I was catching up on some reading and came across the quoted paragraph below in a two page excerpt from the Sun Magazine December 2016 issue.
“Some years ago, scientists attempted to create a long-range weather-forecasting program. It turned out that the most minute variations, even the undetectable things, the things they could perhaps not even yet imagine yet as data, could cause entirely different weather to emerge from almost identical initial conditions. This was famously summed up as the saying about the flap of a butterfly’s wings on one continent that can change the weather on another. History is like weather, not like checkers. (And you, if you’re lucky and seize the day, are like the butterfly.) [It’s] like weather in it’s complexity, in it’s shifts, in the way something triggers its opposite, just as a heat wave sucks the fog off the ocean and makes my town gray and clammy after a few days of baking; weather in it’s moods, in its slowness, in it’s suddenness.” Hope in The Dark by Rebecca Solnit
The whole issue felt like a spiritual lift. Both the Solnit quote and the lengthy interview with Ralph Nader. They reminded me that change is simple. It just takes one butterfly… or “five people.” When I first read that bit from the Nader interview it re opened my eyes to all those possibilities that we write off as unattainable. Lost. Unmovable.

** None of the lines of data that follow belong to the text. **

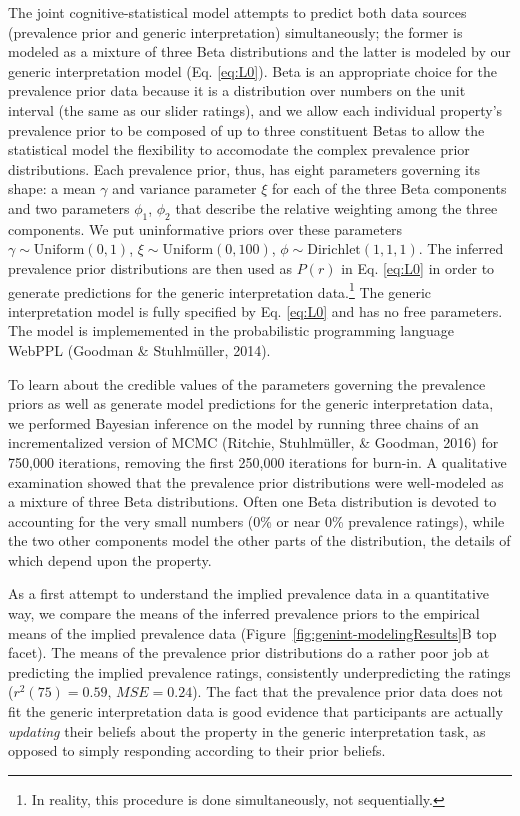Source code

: \documentclass[floatsintext,man]{apa6}
\theoremstyle{definition}
\theoremstyle{definition}
\theoremstyle{definition}
\theoremstyle{remark}
\begin{document}
The joint cognitive-statistical model attempts to predict both data
sources (prevalence prior and generic interpretation) simultaneously;
the former is modeled as a mixture of three Beta distributions and the
latter is modeled by our generic interpretation model (Eq. \ref{eq:L0}).
Beta is an appropriate choice for the prevalence prior data because it
is a distribution over numbers on the unit interval (the same as our
slider ratings), and we allow each individual property's prevalence
prior to be composed of up to three constituent Betas to allow the
statistical model the flexibility to accomodate the complex prevalence
prior distributions. Each prevalence prior, thus, has eight parameters
governing its shape: a mean \(\gamma\) and variance parameter \(\xi\)
for each of the three Beta components and two parameters \(\phi_1\),
\(\phi_2\) that describe the relative weighting among the three
components. We put uninformative priors over these parameters
\(\gamma \sim \text{Uniform}(0, 1)\),
\(\xi \sim \text{Uniform}(0, 100)\),
\(\phi \sim \text{Dirichlet}(1,1,1)\). The inferred prevalence prior
distributions are then used as \(P(r)\) in Eq. \ref{eq:L0} in order to
generate predictions for the generic interpretation data.\footnote{In
  reality, this procedure is done simultaneously, not sequentially.} The
generic interpretation model is fully specified by Eq. \ref{eq:L0} and
has no free parameters. The model is implememented in the probabilistic
programming language WebPPL (Goodman \& Stuhlmüller, 2014).

To learn about the credible values of the parameters governing the
prevalence priors as well as generate model predictions for the generic
interpretation data, we performed Bayesian inference on the model by
running three chains of an incrementalized version of MCMC (Ritchie,
Stuhlmüller, \& Goodman, 2016) for 750,000 iterations, removing the
first 250,000 iterations for burn-in. A qualitative examination showed
that the prevalence prior distributions were well-modeled as a mixture
of three Beta distributions. Often one Beta distribution is devoted to
accounting for the very small numbers (0\% or near 0\% prevalence
ratings), while the two other components model the other parts of the
distribution, the details of which depend upon the property.

As a first attempt to understand the implied prevalence data in a
quantitative way, we compare the means of the inferred prevalence priors
to the empirical means of the implied prevalence data
(Figure~\ref{fig:genint-modelingResults}B top facet). The means of the
prevalence prior distributions do a rather poor job at predicting the
implied prevalence ratings, consistently underpredicting the ratings
(\(r^2(75) = 0.59\), \(MSE = 0.24\)). The fact that the prevalence prior
data does not fit the generic interpretation data is good evidence that
participants are actually \emph{updating} their beliefs about the
property in the generic interpretation task, as opposed to simply
responding according to their prior beliefs.
\end{document}
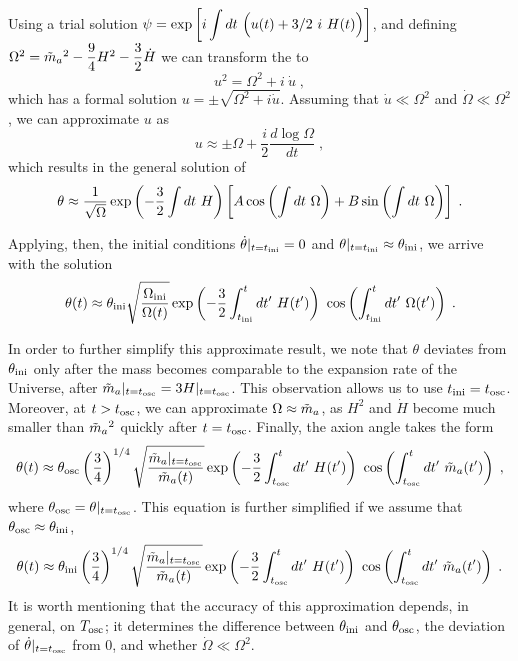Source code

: \documentclass[11pt,a4paper]{article}
\begin{document}
Using a trial solution $\psi = \exp\left[  i \displaystyle \int d t \ \Big( u(t) +3/2 \ i \ H(t) \Big)  \right]$, and defining $\Omega^2 = \tilde m_{a}{}^2 - \dfrac{9}{4} H^2 -  \dfrac{3}{2} \dot H $ we can transform the  to 
%
\begin{equation}
	u^2 = \Omega^2 + i \ \dot u \; ,
	\label{eq:eom_of_u}
\end{equation}
%
which has a formal solution $u = \pm \sqrt{\Omega^2 + i \dot u}$. Assuming that $\dot u \ll \Omega^2$ and $\dot \Omega \ll \Omega^2$, we can approximate $u$ as
%
\begin{equation}
	u \approx \pm \Omega + \dfrac{i}{2} \dfrac{d \log \Omega}{d t} \;,
	\label{eq:u_approx}
\end{equation}
%
which results in the general solution of  
%
\begin{equation}
	\theta \approx \dfrac{1}{\sqrt{\Omega}} \exp\left( -\dfrac{3}{2} \int d t \ H \right) \left[  A \cos\left(  \int d t \ \Omega \right) +  B \sin\left(  \int d t \ \Omega \right)     \right] \;. 
	\label{eq:general_solution_eom_approx}
\end{equation}

Applying, then, the initial conditions $ \dot \theta |_{t=t_{\rm ini}{}} = 0$ and  $\theta|_{t=t_{\rm ini}{}} \approx \theta_{\rm ini}{}$, we arrive with the solution 
%
\begin{equation}
	\theta(t) \approx \theta_{\rm ini}{} \sqrt{ \dfrac{ \Omega_{\rm ini} }{\Omega (t)} } \exp\left( -\dfrac{3}{2} \int_{t_{\rm ini}{}}^t d t^\prime  \ H(t^\prime) \right) \  \cos\left(  \int_{t_{\rm ini}{}}^t d t^\prime  \ \Omega(t^\prime) \right)   \;.
	\label{eq:solution_eom_approx} 
\end{equation}


In order to further simplify this approximate result, we note that $\theta$ deviates from $\theta_{\rm ini}{}$ only after the mass becomes comparable to the expansion rate of the Universe, \ie after $\tilde m_{a}{}|_{t = t_{\rm osc}{}} = 3 H|_{t = t_{\rm osc}{}}$. This observation allows us to use $t_{\rm ini}{} = t_{\rm osc}{}$.  Moreover, at $t> t_{\rm osc}{}$, we can approximate $\Omega \approx \tilde m_{a}{}$, as $H^2$ and $\dot H$ become much smaller than $\tilde m_{a}{}^2$ quickly after $t=t_{\rm osc}{}$. Finally, the axion angle takes the form
%
\begin{equation}
	\theta(t) \approx \thetaosc \lrb{\dfrac{3}{4}}^{1/4} \sqrt{ \dfrac{ \maT|_{t=\tosc} }{\maT  (t)} } \exp\lrb{-\dfrac{3}{2} \int_{\tosc}^t d t^\prime  \ H(t^\prime)} \  \cos\lrb{ \int_{\tosc}^t d t^\prime  \ \maT(t^\prime)}   \;,
	\label{eq:solution_eom_approx_theta_osc} 
\end{equation}
%
where $\theta_{\rm osc}{} = \theta|_{t=t_{\rm osc}{}}$. This equation is further simplified if we assume that $\theta_{\rm osc}{} \approx \theta_{\rm ini}{}$, \ie
%
\begin{equation}
	\theta(t) \approx \theta_{\rm ini}{} \left( \dfrac{3}{4} \right)^{1/4} \sqrt{ \dfrac{ \tilde m_{a}{}|_{t=t_{\rm osc}{}} }{\tilde m_{a}{}  (t)} } \exp\left( -\dfrac{3}{2} \int_{t_{\rm osc}{}}^t d t^\prime  \ H(t^\prime) \right) \  \cos\left(  \int_{t_{\rm osc}{}}^t d t^\prime  \ \tilde m_{a}{}(t^\prime) \right)   \;.
	\label{eq:solution_eom_approx_final} 
\end{equation}
%
It is worth mentioning that the accuracy of this approximation depends, in general, on $T_{\rm osc}{}$; it determines the difference between $\theta_{\rm ini}{}$ and $\theta_{\rm osc}{}$, the deviation of $\dot \theta|_{t=t_{\rm osc}{}}$ from $0$, and whether $\dot \Omega \ll \Omega^2$. 
\end{document}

It’s all in how we look at ourselves and those around us. I know this from experience as a volunteer moderator on the AHA Support Network. When people are hurting, they go to some dark places. Looking at life in a different way is where change sparks into existence. Being strong enough to open up to other possibilities is the only requirement. I also see this in both corporate and government cultures in my job as a collaboration consultant. Organizations that have become so weighed down by policy and atrophy that change seems impossible.
So I worked that Nader line of thought into one of my corporate training efforts recently. It was a device to show people that they can, collaboratively, effect change and innovation. And just like with people, those shifts within an organization usually make things better. All it takes is, as Nader stated, five women at a table to start the Womens’ right to vote movement in the 1800‘s. They didn’t live to see it come to pass. But the winds of change they created made it happen.
Like Solnit says… history is like weather.